AIM OF THE EXERCISE ▸
Return only the stretch of the material below that begins with the line containing "Click the file" and ends with the line containing "(seperated new line)|415|", exactly; both of those lines belong to it.

══ EXERCISE INPUTS ══

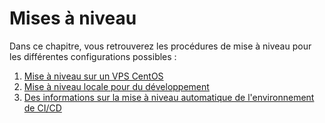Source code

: # Mises à niveau

Dans ce chapitre, vous retrouverez les procédures de mise à niveau pour les différentes configurations possibles :

1. [Mise à niveau sur un VPS CentOS](04-upgrade-01-centos.md)
2. [Mise à niveau locale pour du développement](04-upgrade-02-dev.md)
3. [Des informations sur la mise à niveau automatique de l'environnement de CI/CD](04-upgrade-03-devops.md)
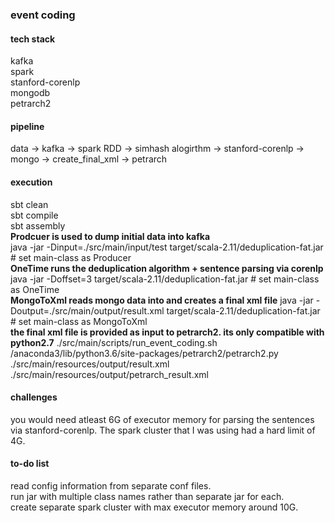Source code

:### event coding

#### tech stack

kafka      
spark   
stanford-corenlp        
mongodb   
petrarch2   

#### pipeline

data -> kafka -> spark RDD -> simhash alogirthm -> stanford-corenlp -> mongo -> create_final_xml -> petrarch

#### execution

sbt clean   
sbt compile   
sbt assembly    
<b>Prodcuer is used to dump initial data into kafka</b>   
java -jar -Dinput=./src/main/input/test target/scala-2.11/deduplication-fat.jar # set main-class as Producer    
<b>OneTime runs the deduplication algorithm + sentence parsing via corenlp</b>    
java -jar -Doffset=3 target/scala-2.11/deduplication-fat.jar # set main-class as OneTime    
<b>MongoToXml reads mongo data into and creates a final xml file</b>
java -jar -Doutput=./src/main/output/result.xml target/scala-2.11/deduplication-fat.jar # set main-class as MongoToXml    
<b>the final xml file is provided as input to petrarch2. its only compatible with python2.7</b>
./src/main/scripts/run_event_coding.sh /anaconda3/lib/python3.6/site-packages/petrarch2/petrarch2.py ./src/main/resources/output/result.xml ./src/main/resources/output/petrarch_result.xml

#### challenges    

you would need atleast 6G of executor memory for parsing the sentences via stanford-corenlp. The spark cluster that I was using had a hard limit of 4G.   

#### to-do list    

read config information from separate conf files.    
run jar with multiple class names rather than separate jar for each.    
create separate spark cluster with max executor memory around 10G.    
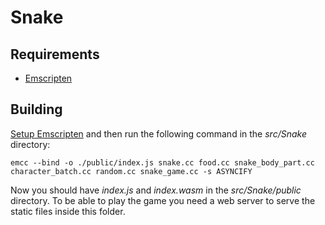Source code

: # Snake

## Requirements

- [Emscripten](https://emscripten.org/)

## Building

[Setup Emscripten](https://emscripten.org/docs/getting_started/downloads.html) and then run the following command in the _src/Snake_ directory:

    emcc --bind -o ./public/index.js snake.cc food.cc snake_body_part.cc character_batch.cc random.cc snake_game.cc -s ASYNCIFY

Now you should have _index.js_ and _index.wasm_ in the _src/Snake/public_ directory. To be able to play the game you need a web server to serve the static files inside this folder.
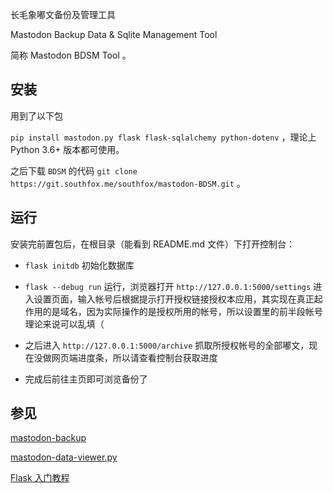 长毛象嘟文备份及管理工具

Mastodon Backup Data & Sqlite Management Tool

简称  Mastodon BDSM Tool 。

## 安装
用到了以下包

`pip install mastodon.py flask flask-sqlalchemy python-dotenv` ，理论上 Python 3.6+ 版本都可使用。

之后下载 `BDSM` 的代码 `git clone https://git.southfox.me/southfox/mastodon-BDSM.git` 。

## 运行
安装完前置包后，在根目录（能看到 README.md 文件）下打开控制台：

- `flask initdb` 初始化数据库

- `flask --debug run` 运行，浏览器打开 `http://127.0.0.1:5000/settings` 进入设置页面，输入帐号后根据提示打开授权链接授权本应用，其实现在真正起作用的是域名，因为实际操作的是授权所用的帐号，所以设置里的前半段帐号理论来说可以乱填（

- 之后进入 `http://127.0.0.1:5000/archive` 抓取所授权帐号的全部嘟文，现在没做网页端进度条，所以请查看控制台获取进度

- 完成后前往主页即可浏览备份了

## 参见

[mastodon-backup](https://github.com/kensanata/mastodon-backup)

[mastodon-data-viewer.py](https://github.com/blackle/mastodon-data-viewer.py)

[Flask 入门教程](https://tutorial.helloflask.com/)
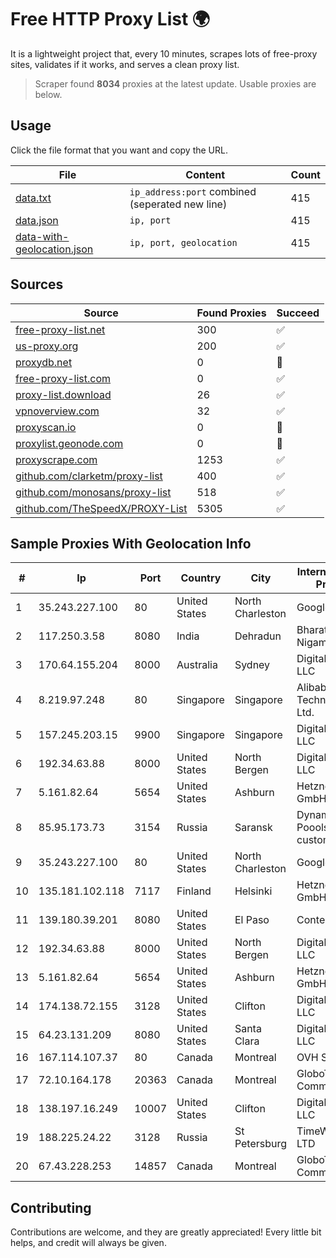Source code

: 
# Free HTTP Proxy List 🌍

It is a lightweight project that, every 10 minutes, scrapes lots of free-proxy sites, validates if it works, and serves a clean proxy list.


> Scraper found **8034** proxies at the latest update. Usable proxies are below.

## Usage

Click the file format that you want and copy the URL.


|File|Content|Count|
|----|-------|-----|
|[data.txt](https://raw.githubusercontent.com/themiralay/Proxy-List-World/master/data.txt)|`ip_address:port` combined (seperated new line)|415|
|[data.json](https://raw.githubusercontent.com/themiralay/Proxy-List-World/master/data.json)|`ip, port`|415|
|[data-with-geolocation.json](https://raw.githubusercontent.com/themiralay/Proxy-List-World/master/data-with-geolocation.json)|`ip, port, geolocation`|415|

## Sources

|Source|Found Proxies|Succeed|
|------|-------------|-------|
|[free-proxy-list.net](https://free-proxy-list.net)|300|✅|
|[us-proxy.org](https://www.us-proxy.org)|200|✅|
|[proxydb.net](http://proxydb.net)|0|🚫|
|[free-proxy-list.com](https://free-proxy-list.com/?page=&port=&type%5B%5D=http&type%5B%5D=https&up_time=0&search=Search)|0|✅|
|[proxy-list.download](https://www.proxy-list.download/HTTP)|26|✅|
|[vpnoverview.com](https://vpnoverview.com/privacy/anonymous-browsing/free-proxy-servers)|32|✅|
|[proxyscan.io](https://www.proxyscan.io)|0|🚫|
|[proxylist.geonode.com](https://proxylist.geonode.com/api/proxy-list?limit=300&page=1&sort_by=lastChecked&sort_type=desc&protocols=http,https)|0|🚫|
|[proxyscrape.com](https://api.proxyscrape.com/v2/?request=displayproxies&protocol=http&timeout=10000&country=all&ssl=all&anonymity=all)|1253|✅|
|[github.com/clarketm/proxy-list](https://raw.githubusercontent.com/clarketm/proxy-list/master/proxy-list-raw.txt)|400|✅|
|[github.com/monosans/proxy-list](https://raw.githubusercontent.com/monosans/proxy-list/main/proxies/http.txt)|518|✅|
|[github.com/TheSpeedX/PROXY-List](https://raw.githubusercontent.com/TheSpeedX/PROXY-List/master/http.txt)|5305|✅|


## Sample Proxies With Geolocation Info

|#|Ip|Port|Country|City|Internet Service Provider|
|-|--|----|-------|----|-------------------------|
|1|35.243.227.100|80|United States|North Charleston|Google LLC|
|2|117.250.3.58|8080|India|Dehradun|Bharat Sanchar Nigam Ltd|
|3|170.64.155.204|8000|Australia|Sydney|DigitalOcean, LLC|
|4|8.219.97.248|80|Singapore|Singapore|Alibaba (US) Technology Co., Ltd.|
|5|157.245.203.15|9900|Singapore|Singapore|DigitalOcean, LLC|
|6|192.34.63.88|8000|United States|North Bergen|DigitalOcean, LLC|
|7|5.161.82.64|5654|United States|Ashburn|Hetzner Online GmbH|
|8|85.95.173.73|3154|Russia|Saransk|Dynamic IP Poools customers in the|
|9|35.243.227.100|80|United States|North Charleston|Google LLC|
|10|135.181.102.118|7117|Finland|Helsinki|Hetzner Online GmbH|
|11|139.180.39.201|8080|United States|El Paso|Conterra|
|12|192.34.63.88|8000|United States|North Bergen|DigitalOcean, LLC|
|13|5.161.82.64|5654|United States|Ashburn|Hetzner Online GmbH|
|14|174.138.72.155|3128|United States|Clifton|DigitalOcean, LLC|
|15|64.23.131.209|8080|United States|Santa Clara|DigitalOcean, LLC|
|16|167.114.107.37|80|Canada|Montreal|OVH SAS|
|17|72.10.164.178|20363|Canada|Montreal|GloboTech Communications|
|18|138.197.16.249|10007|United States|Clifton|DigitalOcean, LLC|
|19|188.225.24.22|3128|Russia|St Petersburg|TimeWeb Co. LTD|
|20|67.43.228.253|14857|Canada|Montreal|GloboTech Communications|



## Contributing

Contributions are welcome, and they are greatly appreciated! Every
little bit helps, and credit will always be given.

═══

ANSWER TO THIS PROBLEM ▸
Click the file format that you want and copy the URL.


|File|Content|Count|
|----|-------|-----|
|[data.txt](https://raw.githubusercontent.com/themiralay/Proxy-List-World/master/data.txt)|`ip_address:port` combined (seperated new line)|415|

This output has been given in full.